- [AIM OF THE EXERCISE]:
Look for the word "feature" in the data below, and copy every line that holds it.

- [DATA FOR REVIEW]:

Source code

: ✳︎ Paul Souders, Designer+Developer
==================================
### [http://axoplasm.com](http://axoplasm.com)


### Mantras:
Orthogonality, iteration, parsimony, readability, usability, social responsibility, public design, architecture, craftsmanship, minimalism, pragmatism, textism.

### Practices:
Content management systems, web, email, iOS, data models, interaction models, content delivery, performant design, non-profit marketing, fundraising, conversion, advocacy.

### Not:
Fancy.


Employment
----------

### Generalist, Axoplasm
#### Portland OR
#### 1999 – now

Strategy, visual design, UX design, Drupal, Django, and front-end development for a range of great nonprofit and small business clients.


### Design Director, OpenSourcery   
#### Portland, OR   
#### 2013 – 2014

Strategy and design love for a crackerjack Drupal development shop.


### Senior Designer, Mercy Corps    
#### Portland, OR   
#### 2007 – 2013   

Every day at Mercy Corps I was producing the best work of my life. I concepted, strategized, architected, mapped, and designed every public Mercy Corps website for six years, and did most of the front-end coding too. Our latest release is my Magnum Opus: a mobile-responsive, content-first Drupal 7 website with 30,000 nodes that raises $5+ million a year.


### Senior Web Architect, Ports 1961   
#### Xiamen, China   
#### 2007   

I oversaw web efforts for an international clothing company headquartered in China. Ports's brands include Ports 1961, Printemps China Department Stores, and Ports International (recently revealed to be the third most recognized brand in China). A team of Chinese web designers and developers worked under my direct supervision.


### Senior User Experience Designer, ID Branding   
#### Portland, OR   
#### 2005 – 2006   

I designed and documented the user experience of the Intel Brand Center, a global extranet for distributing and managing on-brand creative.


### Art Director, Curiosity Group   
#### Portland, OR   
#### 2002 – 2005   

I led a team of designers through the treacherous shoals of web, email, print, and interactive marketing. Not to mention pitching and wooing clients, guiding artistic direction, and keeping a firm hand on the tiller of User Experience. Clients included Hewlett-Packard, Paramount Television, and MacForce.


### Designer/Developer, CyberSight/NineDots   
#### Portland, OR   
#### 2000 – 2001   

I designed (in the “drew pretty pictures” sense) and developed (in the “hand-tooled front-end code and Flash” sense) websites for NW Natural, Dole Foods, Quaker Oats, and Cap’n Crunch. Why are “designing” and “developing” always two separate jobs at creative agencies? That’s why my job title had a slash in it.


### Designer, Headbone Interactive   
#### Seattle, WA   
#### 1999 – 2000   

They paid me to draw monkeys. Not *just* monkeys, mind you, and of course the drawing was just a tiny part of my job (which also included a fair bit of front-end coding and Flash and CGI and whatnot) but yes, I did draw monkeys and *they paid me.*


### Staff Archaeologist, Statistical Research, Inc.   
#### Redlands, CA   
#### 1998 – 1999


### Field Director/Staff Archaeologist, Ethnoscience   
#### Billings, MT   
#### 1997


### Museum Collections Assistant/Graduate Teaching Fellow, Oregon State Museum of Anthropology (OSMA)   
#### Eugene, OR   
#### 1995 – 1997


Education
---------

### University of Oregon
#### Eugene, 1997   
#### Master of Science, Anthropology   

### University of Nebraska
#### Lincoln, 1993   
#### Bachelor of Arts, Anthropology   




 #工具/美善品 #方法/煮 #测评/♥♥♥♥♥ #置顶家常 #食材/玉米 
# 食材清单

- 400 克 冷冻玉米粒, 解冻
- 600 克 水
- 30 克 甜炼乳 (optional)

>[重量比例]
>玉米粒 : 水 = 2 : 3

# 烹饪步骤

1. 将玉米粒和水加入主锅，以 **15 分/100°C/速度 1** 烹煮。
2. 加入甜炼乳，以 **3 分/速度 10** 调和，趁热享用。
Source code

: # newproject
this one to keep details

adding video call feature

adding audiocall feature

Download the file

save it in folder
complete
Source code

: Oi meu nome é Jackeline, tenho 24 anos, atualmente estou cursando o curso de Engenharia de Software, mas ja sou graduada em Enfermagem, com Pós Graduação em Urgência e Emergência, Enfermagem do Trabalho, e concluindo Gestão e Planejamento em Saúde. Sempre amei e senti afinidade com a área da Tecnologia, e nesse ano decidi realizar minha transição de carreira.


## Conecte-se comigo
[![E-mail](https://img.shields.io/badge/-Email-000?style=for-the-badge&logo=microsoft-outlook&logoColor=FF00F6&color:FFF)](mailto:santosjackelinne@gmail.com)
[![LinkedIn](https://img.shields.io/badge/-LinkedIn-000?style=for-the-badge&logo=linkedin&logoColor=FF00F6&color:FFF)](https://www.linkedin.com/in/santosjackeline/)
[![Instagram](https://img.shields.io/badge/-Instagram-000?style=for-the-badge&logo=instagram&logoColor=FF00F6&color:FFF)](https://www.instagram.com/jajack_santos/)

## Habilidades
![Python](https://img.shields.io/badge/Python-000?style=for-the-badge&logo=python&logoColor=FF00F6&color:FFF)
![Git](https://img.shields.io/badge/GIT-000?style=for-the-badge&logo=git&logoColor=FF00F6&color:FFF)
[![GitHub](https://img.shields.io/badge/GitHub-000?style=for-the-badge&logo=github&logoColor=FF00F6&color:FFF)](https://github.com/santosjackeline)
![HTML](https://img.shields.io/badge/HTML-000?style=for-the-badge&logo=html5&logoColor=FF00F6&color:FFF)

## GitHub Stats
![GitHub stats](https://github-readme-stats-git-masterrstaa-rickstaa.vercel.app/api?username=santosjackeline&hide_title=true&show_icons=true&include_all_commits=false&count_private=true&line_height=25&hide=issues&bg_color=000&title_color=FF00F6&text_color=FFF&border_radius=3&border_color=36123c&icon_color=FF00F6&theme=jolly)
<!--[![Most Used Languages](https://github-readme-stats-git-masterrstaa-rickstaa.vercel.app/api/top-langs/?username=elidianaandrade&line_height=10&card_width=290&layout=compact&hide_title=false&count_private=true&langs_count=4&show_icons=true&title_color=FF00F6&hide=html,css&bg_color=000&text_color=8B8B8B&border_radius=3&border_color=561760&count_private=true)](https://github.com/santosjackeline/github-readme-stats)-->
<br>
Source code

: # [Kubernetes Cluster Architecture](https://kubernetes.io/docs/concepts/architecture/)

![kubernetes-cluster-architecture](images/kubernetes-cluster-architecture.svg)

- [PROBLEM SOLUTION]:
adding video call feature
adding audiocall feature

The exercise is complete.